Work task:
Write out the lines starting at the one that holds "all necessary libraries." and ending with the final line of the data, exactly and with no others.

Records drawn from a dataset:
======

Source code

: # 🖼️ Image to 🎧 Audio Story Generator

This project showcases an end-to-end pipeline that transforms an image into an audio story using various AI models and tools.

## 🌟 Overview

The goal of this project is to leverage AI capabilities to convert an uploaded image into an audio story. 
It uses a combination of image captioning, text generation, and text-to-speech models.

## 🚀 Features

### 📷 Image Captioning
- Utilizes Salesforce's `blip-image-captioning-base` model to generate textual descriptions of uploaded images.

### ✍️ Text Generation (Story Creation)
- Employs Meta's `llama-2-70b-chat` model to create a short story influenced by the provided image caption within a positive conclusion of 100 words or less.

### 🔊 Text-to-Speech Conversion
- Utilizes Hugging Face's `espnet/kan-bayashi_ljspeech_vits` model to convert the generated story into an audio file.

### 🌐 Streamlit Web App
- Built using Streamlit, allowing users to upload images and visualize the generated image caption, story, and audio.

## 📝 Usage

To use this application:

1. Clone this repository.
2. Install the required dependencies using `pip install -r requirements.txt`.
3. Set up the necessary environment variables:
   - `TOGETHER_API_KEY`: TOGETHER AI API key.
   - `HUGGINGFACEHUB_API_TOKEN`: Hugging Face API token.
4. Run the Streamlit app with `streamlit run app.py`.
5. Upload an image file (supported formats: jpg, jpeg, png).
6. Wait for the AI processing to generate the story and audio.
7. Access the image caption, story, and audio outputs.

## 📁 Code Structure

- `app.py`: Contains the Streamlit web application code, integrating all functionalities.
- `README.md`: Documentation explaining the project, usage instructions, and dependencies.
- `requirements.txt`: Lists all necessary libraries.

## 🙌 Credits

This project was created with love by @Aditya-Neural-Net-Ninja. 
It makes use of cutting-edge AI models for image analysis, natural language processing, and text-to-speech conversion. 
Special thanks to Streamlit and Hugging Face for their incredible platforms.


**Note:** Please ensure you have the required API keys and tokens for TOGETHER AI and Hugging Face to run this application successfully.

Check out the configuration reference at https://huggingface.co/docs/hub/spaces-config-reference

======

Task result:
- `requirements.txt`: Lists all necessary libraries.

## 🙌 Credits

This project was created with love by @Aditya-Neural-Net-Ninja. 
It makes use of cutting-edge AI models for image analysis, natural language processing, and text-to-speech conversion. 
Special thanks to Streamlit and Hugging Face for their incredible platforms.


**Note:** Please ensure you have the required API keys and tokens for TOGETHER AI and Hugging Face to run this application successfully.

Check out the configuration reference at https://huggingface.co/docs/hub/spaces-config-reference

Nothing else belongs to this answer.